Task to complete
What is needed is an exact repetition of the lines from the first one in the data through the line with "YOLOv4 的五个基本组件：", with no pictures.

Data to use
=== Begin Enclosure ===
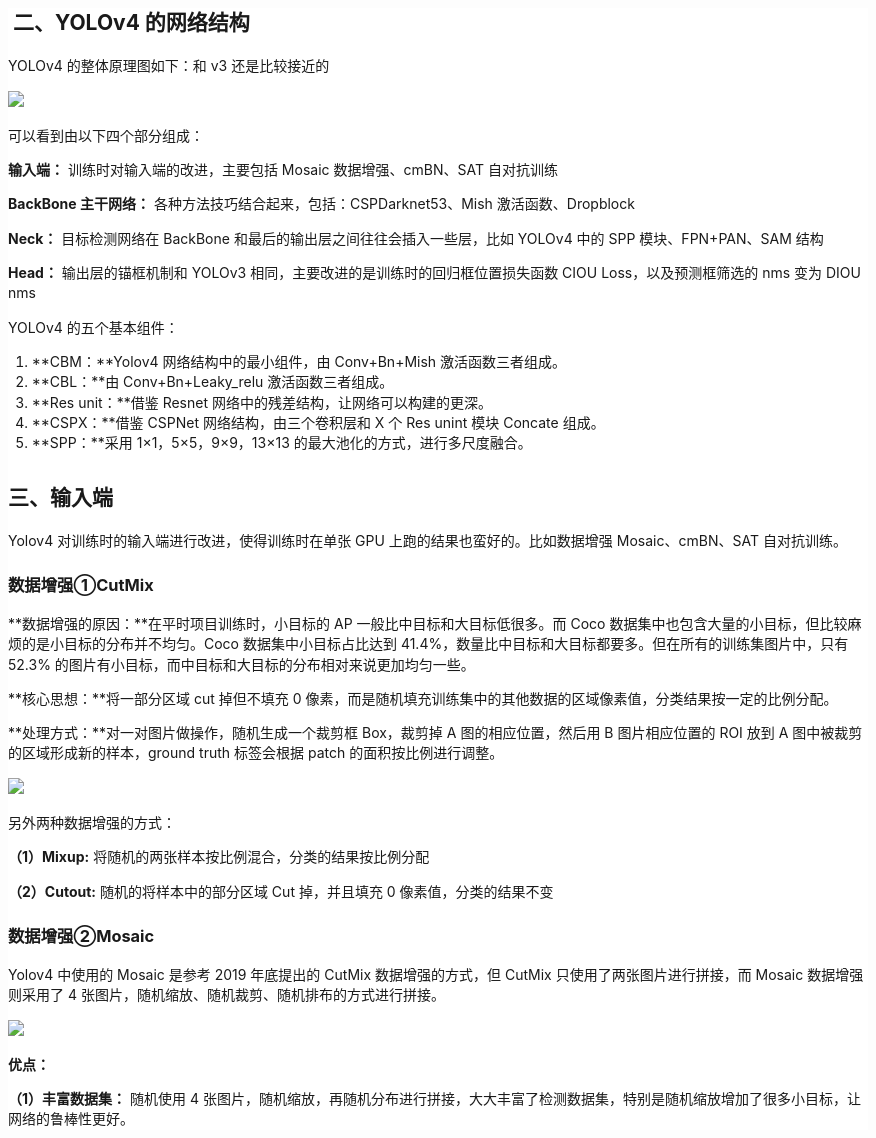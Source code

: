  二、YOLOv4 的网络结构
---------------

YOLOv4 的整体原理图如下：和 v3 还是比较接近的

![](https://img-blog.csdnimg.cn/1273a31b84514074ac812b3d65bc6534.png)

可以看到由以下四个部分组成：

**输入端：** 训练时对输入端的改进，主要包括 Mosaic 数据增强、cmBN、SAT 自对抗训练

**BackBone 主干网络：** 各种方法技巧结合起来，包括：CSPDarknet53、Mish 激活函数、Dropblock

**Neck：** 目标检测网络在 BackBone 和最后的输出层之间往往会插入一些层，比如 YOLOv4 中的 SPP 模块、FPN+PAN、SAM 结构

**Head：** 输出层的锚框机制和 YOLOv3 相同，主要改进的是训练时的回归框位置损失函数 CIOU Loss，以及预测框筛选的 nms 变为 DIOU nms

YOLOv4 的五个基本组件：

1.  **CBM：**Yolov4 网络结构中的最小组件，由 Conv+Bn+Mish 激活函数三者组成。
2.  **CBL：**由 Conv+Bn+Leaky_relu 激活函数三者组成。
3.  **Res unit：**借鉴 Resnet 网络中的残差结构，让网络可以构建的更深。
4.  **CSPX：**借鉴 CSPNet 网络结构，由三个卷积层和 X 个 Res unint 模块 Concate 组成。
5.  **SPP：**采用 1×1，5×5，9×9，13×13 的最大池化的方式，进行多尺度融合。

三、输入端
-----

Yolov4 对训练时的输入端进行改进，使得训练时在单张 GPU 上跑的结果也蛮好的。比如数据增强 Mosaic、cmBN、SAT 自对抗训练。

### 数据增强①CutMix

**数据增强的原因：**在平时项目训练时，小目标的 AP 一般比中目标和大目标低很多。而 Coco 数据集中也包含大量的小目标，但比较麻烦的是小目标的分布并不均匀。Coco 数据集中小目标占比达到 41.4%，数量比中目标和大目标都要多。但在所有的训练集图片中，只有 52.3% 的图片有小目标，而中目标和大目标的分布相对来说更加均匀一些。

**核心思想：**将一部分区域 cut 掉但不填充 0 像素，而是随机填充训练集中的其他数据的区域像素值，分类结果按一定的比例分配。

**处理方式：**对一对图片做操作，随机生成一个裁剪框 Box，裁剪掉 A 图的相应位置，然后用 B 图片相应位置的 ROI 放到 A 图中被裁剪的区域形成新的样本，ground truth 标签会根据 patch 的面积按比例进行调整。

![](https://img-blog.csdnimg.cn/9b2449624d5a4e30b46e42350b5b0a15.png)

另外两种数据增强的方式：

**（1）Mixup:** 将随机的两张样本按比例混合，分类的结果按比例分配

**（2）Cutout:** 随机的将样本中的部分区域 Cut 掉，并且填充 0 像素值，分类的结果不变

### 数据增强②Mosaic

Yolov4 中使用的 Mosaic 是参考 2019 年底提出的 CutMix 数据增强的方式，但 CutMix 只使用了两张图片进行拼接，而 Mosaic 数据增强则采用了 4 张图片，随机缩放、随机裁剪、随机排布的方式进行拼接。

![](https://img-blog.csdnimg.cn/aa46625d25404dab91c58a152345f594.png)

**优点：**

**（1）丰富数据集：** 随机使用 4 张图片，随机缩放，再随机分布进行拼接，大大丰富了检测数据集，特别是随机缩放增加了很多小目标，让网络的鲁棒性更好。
=== End Enclosure ===
Written response
Source code

:  二、YOLOv4 的网络结构
---------------

YOLOv4 的整体原理图如下：和 v3 还是比较接近的

![](https://img-blog.csdnimg.cn/1273a31b84514074ac812b3d65bc6534.png)

可以看到由以下四个部分组成：

**输入端：** 训练时对输入端的改进，主要包括 Mosaic 数据增强、cmBN、SAT 自对抗训练

**BackBone 主干网络：** 各种方法技巧结合起来，包括：CSPDarknet53、Mish 激活函数、Dropblock

**Neck：** 目标检测网络在 BackBone 和最后的输出层之间往往会插入一些层，比如 YOLOv4 中的 SPP 模块、FPN+PAN、SAM 结构

**Head：** 输出层的锚框机制和 YOLOv3 相同，主要改进的是训练时的回归框位置损失函数 CIOU Loss，以及预测框筛选的 nms 变为 DIOU nms

YOLOv4 的五个基本组件：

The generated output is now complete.